- [TASK BRIEF] Once the line holding "pairs based on" is written out, stop; begin at the first line of the material below and retype exactly, dropping pictures.
☆ ☆ ☆ ☆
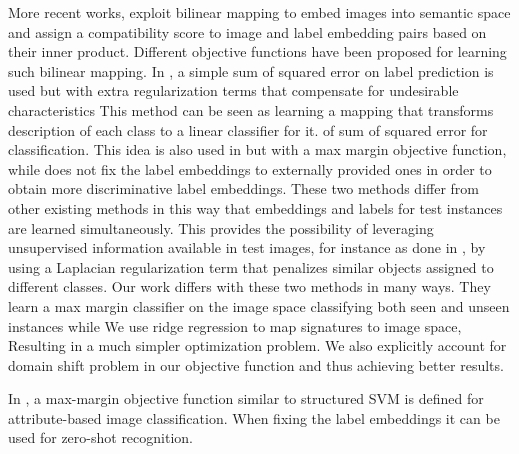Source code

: \documentclass[10pt,twocolumn,letterpaper]{article}
\begin{document}
More recent works, exploit bilinear mapping to embed images into semantic space and assign a compatibility score to image and label embedding
 pairs based on their inner product. Different objective functions have been proposed for learning such bilinear mapping.
 In \cite{emb15}, a simple sum of squared error on label prediction is used but with extra regularization terms that compensate for undesirable characteristics
This method can be seen as learning a mapping that transforms description of each class to a  linear classifier for it.
 of sum of squared error for classification.
 This idea is also used in \cite{li15max, semi15} but with  a max margin objective function,
while \cite{semi15}  does not fix the label embeddings to externally provided ones in order to obtain more discriminative label embeddings. These two methods
differ from other existing methods in this way that embeddings and labels for test instances are learned simultaneously. This provides the possibility of
leveraging unsupervised information available in test images, for instance as done in \cite{semi15}, by using a Laplacian regularization term that penalizes
 similar objects assigned to different classes.
Our work differs with these two methods in many ways. They
learn a max margin classifier on the image space classifying both seen and unseen instances while We use ridge regression to map signatures to image space, Resulting
in a much simpler optimization problem. We also explicitly account for domain shift problem in our objective function and thus achieving better results.

In \cite{Akata2015pami}, a max-margin objective function similar to structured SVM is defined for attribute-based image classification. When fixing the label embeddings
it can be used for zero-shot recognition.

\end{document}
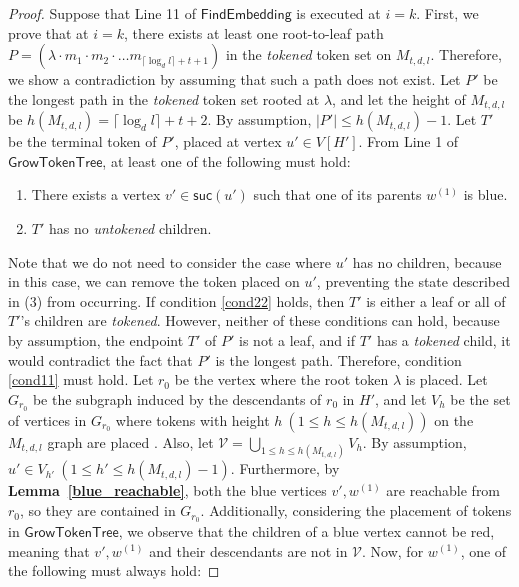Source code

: \documentclass[runningheads]{llncs}
\theoremstyle{plain}
\theoremstyle{definition}
\begin{document}
\begin{proof}
    Suppose that Line 11 of $\mathsf{FindEmbedding}$ is executed at $i = k$. First, we prove that at $i = k$, there exists at least one root-to-leaf path $P = (\lambda \cdot m_1 \cdot m_2 \cdot \dots m_{\lceil \log_d l \rceil +t+1})$ in the \textit{tokened} token set on $M_{t, d, l}$. Therefore, we show a contradiction by assuming that such a path does not exist. Let $P'$ be the longest path in the \textit{tokened} token set rooted at $\lambda$, and let the height of $M_{t, d, l}$ be $h(M_{t, d, l}) = \lceil \log_d l \rceil +t+2$. By assumption, $|P'| \leq h(M_{t, d, l}) - 1$. Let $T'$ be the terminal token of $P'$, placed at vertex $u' \in V[H']$. From Line 1 of $\mathsf{GrowTokenTree}$, at least one of the following must hold:
    
    \begin{enumerate}
        \item There exists a vertex $v' \in \mathsf{suc}(u')$ such that one of its parents $w^{(1)}$ is blue. \label{cond11}
        \item $T'$ has no \textit{untokened} children. \label{cond22}
    \end{enumerate}
    
    Note that we do not need to consider the case where $u'$ has no children, because in this case, we can remove the token placed on $u'$, preventing the state described in (3) from occurring. If condition \ref{cond22} holds, then $T'$ is either a leaf or all of $T'$'s children are \textit{tokened}. However, neither of these conditions can hold, because by assumption, the endpoint $T'$ of $P'$ is not a leaf, and if $T'$ has a \textit{tokened} child, it would contradict the fact that $P'$ is the longest path. Therefore, condition \ref{cond11} must hold. Let $r_0$ be the vertex where the root token $\lambda$ is placed. Let $G_{r_0}$ be the subgraph induced by the descendants of $r_0$ in $H'$, and let $V_h$ be the set of vertices in $G_{r_0}$ where tokens with height $h\ (1 \leq h \leq h(M_{t, d, l}))$ on the $M_{t, d, l}$ graph are placed . Also, let $\mathcal{V} = \bigcup_{1 \leq h \leq h(M_{t, d, l})} V_h$. By assumption, $u' \in V_{h'}\ (1 \leq h' \leq h(M_{t, d, l})-1)$. Furthermore, by \textbf{Lemma~\ref{blue_reachable}}, both the blue vertices $v', w^{(1)}$ are reachable from $r_0$, so they are contained in $G_{r_0}$. Additionally, considering the placement of tokens in $\mathsf{GrowTokenTree}$, we observe that the children of a blue vertex cannot be red, meaning that $v', w^{(1)}$ and their descendants are not in $\mathcal{V}$. Now, for $w^{(1)}$, one of the following must always hold:


\end{proof}
\end{document}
☆ ☆ ☆ ☆
- [ANSWER BELOW]
Source code

: \documentclass[10pt,twocolumn,letterpaper]{article}
\begin{document}
More recent works, exploit bilinear mapping to embed images into semantic space and assign a compatibility score to image and label embedding
 pairs based on their inner product. Different objective functions have been proposed for learning such bilinear mapping.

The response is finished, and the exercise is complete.